*EXERCISE AIM*. Starting at the first line of the entries below, please return exactly each line up to and including the one with "There are web"; pictures stay out.
____ MATERIAL TO PROCESS
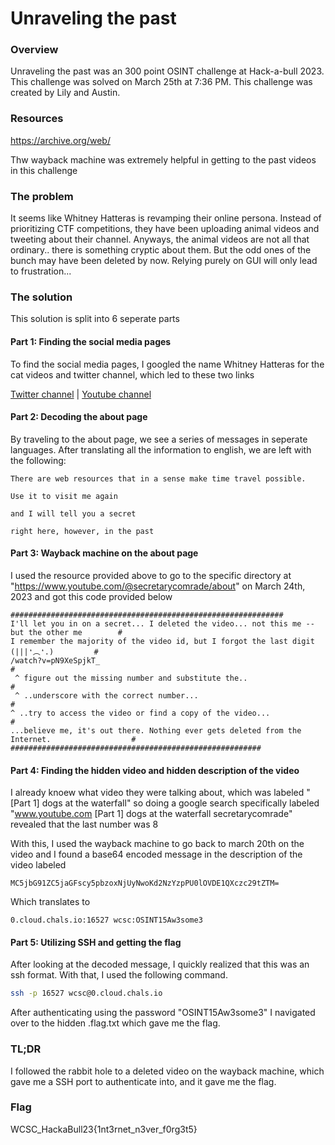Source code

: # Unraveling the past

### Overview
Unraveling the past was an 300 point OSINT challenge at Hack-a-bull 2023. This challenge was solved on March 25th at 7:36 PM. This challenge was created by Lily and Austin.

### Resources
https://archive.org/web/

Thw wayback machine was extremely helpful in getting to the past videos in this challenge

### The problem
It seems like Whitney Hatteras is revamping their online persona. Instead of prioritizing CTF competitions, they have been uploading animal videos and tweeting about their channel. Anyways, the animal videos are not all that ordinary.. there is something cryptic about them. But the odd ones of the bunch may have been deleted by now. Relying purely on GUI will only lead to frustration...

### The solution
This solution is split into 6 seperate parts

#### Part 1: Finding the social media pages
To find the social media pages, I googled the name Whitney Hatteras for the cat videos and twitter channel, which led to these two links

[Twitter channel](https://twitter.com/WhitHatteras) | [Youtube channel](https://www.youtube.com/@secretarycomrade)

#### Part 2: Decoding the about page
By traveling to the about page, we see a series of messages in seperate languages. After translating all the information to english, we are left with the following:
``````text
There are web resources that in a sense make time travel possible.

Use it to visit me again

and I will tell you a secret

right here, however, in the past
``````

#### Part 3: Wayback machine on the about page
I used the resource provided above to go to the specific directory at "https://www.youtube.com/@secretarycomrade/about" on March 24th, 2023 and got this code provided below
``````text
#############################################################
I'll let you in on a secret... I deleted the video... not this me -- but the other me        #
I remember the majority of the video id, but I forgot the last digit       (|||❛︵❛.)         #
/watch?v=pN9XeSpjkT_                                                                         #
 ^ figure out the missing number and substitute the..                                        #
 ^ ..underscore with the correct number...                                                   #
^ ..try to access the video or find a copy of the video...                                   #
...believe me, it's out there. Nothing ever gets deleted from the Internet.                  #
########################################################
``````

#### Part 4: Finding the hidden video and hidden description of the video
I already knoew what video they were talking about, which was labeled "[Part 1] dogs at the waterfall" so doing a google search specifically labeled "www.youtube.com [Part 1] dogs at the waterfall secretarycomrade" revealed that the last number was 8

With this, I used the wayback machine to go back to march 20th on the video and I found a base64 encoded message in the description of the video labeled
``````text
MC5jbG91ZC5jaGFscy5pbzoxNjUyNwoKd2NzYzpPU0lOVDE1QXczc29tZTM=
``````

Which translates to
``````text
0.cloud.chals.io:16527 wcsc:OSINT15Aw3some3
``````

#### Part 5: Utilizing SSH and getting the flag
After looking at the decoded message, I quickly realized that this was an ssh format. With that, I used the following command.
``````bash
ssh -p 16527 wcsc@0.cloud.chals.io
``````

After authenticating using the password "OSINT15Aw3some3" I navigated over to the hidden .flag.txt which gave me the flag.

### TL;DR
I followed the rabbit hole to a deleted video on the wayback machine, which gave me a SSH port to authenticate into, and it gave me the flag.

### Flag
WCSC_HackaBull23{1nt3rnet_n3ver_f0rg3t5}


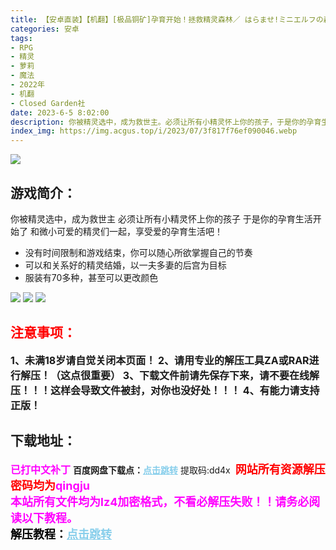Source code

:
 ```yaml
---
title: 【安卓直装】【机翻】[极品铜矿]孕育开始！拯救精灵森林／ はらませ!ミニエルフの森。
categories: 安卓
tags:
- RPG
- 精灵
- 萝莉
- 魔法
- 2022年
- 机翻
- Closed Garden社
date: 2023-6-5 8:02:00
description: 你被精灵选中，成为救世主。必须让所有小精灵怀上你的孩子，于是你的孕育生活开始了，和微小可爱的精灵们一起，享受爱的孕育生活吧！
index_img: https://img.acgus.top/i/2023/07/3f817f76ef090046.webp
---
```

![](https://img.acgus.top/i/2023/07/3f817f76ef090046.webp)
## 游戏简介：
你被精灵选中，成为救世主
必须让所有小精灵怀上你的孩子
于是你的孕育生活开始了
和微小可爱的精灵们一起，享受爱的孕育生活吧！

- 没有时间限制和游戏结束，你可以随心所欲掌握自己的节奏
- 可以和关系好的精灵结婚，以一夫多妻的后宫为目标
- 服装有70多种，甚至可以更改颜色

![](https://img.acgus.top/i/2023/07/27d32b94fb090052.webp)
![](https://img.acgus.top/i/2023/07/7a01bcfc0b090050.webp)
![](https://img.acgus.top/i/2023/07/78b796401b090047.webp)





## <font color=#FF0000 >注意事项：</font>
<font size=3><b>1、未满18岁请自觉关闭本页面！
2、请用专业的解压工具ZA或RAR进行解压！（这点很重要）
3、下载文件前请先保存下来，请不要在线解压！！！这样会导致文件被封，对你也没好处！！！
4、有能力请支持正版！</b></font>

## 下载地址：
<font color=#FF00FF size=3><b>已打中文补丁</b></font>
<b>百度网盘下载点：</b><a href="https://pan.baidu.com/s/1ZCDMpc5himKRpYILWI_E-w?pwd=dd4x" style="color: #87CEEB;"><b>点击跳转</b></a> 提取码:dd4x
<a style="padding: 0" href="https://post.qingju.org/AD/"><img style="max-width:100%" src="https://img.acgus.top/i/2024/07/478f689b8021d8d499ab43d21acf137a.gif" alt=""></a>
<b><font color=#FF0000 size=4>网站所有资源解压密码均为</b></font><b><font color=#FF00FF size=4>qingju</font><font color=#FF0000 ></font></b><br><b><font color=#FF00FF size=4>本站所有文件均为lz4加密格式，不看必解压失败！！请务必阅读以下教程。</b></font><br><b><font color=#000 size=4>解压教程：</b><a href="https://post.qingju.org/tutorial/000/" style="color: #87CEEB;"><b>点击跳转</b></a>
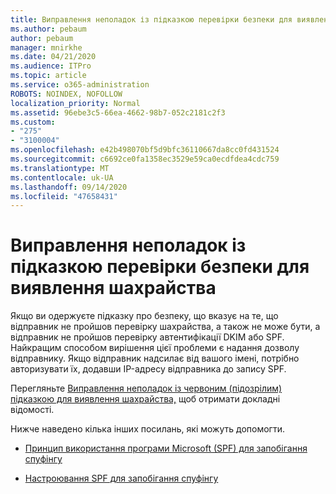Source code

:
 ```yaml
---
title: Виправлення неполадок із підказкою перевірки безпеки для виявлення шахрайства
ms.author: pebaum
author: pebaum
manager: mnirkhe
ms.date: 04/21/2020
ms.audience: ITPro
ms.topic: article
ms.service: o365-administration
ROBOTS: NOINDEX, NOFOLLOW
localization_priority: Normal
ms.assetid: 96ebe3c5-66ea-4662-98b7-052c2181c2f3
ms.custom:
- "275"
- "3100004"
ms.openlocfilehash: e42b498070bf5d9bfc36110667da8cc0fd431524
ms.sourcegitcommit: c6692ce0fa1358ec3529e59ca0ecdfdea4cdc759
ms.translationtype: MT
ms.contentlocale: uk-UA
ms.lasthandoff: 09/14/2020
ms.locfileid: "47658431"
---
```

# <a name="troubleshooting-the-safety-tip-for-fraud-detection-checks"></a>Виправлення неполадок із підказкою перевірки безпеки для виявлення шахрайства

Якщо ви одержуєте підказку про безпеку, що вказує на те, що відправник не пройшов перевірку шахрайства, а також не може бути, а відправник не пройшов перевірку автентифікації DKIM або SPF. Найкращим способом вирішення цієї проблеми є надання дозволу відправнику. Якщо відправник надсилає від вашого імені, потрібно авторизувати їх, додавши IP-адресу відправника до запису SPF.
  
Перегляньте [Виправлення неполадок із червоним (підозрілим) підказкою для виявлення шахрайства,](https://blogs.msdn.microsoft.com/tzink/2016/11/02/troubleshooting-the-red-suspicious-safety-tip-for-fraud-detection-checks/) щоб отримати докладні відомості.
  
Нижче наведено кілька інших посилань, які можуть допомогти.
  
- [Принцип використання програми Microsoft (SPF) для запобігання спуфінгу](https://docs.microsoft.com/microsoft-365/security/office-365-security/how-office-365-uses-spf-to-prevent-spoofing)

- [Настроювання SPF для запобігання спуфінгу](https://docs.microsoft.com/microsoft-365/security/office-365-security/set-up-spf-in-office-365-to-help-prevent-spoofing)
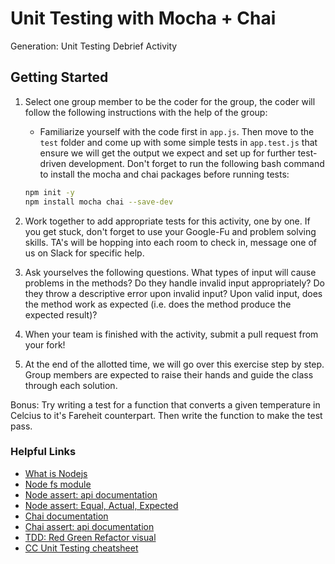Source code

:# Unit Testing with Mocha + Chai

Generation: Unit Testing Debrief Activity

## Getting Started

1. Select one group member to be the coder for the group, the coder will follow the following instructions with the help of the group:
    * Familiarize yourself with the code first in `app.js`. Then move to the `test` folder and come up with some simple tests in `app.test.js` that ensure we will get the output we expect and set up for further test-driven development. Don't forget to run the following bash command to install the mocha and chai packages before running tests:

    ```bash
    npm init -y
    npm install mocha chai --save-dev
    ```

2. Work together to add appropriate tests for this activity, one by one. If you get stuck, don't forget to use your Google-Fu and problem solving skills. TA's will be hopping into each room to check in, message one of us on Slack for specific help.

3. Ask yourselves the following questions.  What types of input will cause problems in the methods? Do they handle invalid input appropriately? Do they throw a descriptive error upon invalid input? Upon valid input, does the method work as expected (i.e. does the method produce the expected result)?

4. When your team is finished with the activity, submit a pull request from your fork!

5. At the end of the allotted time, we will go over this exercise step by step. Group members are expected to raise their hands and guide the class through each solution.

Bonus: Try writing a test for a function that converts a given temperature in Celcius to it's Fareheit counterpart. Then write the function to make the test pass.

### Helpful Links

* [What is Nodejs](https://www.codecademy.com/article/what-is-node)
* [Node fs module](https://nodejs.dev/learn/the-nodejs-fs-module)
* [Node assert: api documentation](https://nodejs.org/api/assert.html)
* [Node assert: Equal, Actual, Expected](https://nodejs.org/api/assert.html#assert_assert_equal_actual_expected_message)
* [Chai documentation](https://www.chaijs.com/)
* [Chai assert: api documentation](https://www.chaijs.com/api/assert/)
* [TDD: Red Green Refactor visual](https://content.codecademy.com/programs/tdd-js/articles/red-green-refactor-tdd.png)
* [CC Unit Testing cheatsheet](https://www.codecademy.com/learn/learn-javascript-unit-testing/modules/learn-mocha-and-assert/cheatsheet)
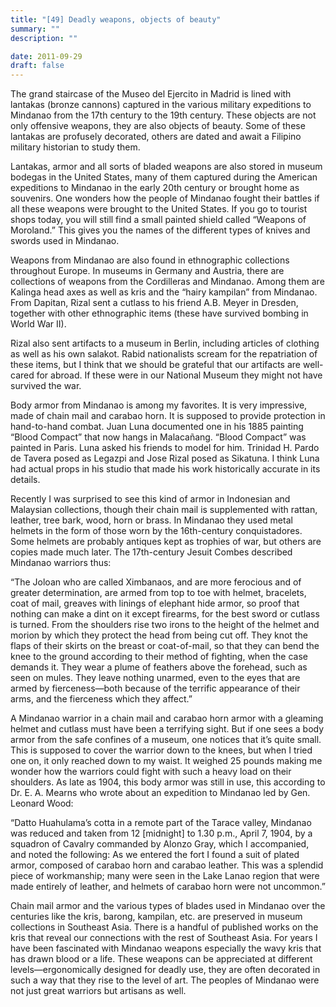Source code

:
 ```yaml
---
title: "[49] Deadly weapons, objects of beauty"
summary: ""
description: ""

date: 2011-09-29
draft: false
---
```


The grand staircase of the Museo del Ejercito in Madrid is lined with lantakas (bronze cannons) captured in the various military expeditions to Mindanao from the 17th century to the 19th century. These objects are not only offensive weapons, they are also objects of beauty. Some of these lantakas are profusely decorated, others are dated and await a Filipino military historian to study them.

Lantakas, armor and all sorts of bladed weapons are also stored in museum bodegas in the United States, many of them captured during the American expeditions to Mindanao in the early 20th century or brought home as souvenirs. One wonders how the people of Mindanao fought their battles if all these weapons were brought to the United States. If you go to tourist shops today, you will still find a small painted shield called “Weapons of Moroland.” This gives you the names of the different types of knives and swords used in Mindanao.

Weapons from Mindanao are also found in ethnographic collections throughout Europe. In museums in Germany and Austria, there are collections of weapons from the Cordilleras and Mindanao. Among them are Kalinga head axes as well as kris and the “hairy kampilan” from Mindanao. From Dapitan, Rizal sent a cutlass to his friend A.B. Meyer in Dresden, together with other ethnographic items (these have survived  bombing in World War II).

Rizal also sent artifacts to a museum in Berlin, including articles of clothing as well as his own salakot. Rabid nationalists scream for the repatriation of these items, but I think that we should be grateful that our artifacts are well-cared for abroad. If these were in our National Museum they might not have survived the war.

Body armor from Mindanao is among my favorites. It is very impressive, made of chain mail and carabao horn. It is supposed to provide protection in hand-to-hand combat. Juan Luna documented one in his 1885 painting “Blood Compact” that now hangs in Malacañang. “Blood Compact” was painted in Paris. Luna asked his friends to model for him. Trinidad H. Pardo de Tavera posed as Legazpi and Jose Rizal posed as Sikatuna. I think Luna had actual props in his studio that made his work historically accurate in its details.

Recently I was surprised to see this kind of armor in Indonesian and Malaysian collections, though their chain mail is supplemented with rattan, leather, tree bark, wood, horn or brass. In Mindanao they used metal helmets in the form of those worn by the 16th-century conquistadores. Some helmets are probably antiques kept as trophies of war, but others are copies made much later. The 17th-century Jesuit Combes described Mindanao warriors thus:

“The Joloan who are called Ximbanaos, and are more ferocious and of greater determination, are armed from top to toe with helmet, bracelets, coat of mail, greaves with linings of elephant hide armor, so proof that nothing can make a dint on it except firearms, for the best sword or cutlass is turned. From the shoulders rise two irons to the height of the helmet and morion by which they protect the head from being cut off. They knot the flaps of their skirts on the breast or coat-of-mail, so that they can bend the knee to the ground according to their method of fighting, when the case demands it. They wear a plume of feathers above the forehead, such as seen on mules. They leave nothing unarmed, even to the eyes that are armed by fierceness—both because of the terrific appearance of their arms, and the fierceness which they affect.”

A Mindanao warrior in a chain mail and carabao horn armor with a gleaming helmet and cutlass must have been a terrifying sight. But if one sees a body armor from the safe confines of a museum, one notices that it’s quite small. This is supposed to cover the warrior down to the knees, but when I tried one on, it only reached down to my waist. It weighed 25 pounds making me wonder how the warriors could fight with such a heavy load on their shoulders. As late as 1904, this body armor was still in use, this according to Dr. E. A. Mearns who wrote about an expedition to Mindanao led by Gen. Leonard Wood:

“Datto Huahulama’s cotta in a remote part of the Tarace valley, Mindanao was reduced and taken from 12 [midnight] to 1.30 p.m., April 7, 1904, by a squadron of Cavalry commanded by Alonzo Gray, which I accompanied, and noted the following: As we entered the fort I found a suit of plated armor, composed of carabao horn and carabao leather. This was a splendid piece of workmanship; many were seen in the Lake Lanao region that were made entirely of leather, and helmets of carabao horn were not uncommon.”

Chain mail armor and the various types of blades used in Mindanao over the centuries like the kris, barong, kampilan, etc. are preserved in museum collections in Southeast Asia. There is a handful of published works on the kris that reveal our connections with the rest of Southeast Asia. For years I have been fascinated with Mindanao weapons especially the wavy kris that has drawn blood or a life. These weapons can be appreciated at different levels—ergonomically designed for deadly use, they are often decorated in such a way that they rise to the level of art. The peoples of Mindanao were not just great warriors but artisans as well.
________
*REPLY*.
Source code

: # Unraveling the past

### Overview
Unraveling the past was an 300 point OSINT challenge at Hack-a-bull 2023. This challenge was solved on March 25th at 7:36 PM. This challenge was created by Lily and Austin.

### Resources
https://archive.org/web/

Thw wayback machine was extremely helpful in getting to the past videos in this challenge

### The problem
It seems like Whitney Hatteras is revamping their online persona. Instead of prioritizing CTF competitions, they have been uploading animal videos and tweeting about their channel. Anyways, the animal videos are not all that ordinary.. there is something cryptic about them. But the odd ones of the bunch may have been deleted by now. Relying purely on GUI will only lead to frustration...

### The solution
This solution is split into 6 seperate parts

#### Part 1: Finding the social media pages
To find the social media pages, I googled the name Whitney Hatteras for the cat videos and twitter channel, which led to these two links

[Twitter channel](https://twitter.com/WhitHatteras) | [Youtube channel](https://www.youtube.com/@secretarycomrade)

#### Part 2: Decoding the about page
By traveling to the about page, we see a series of messages in seperate languages. After translating all the information to english, we are left with the following:
``````text
There are web resources that in a sense make time travel possible.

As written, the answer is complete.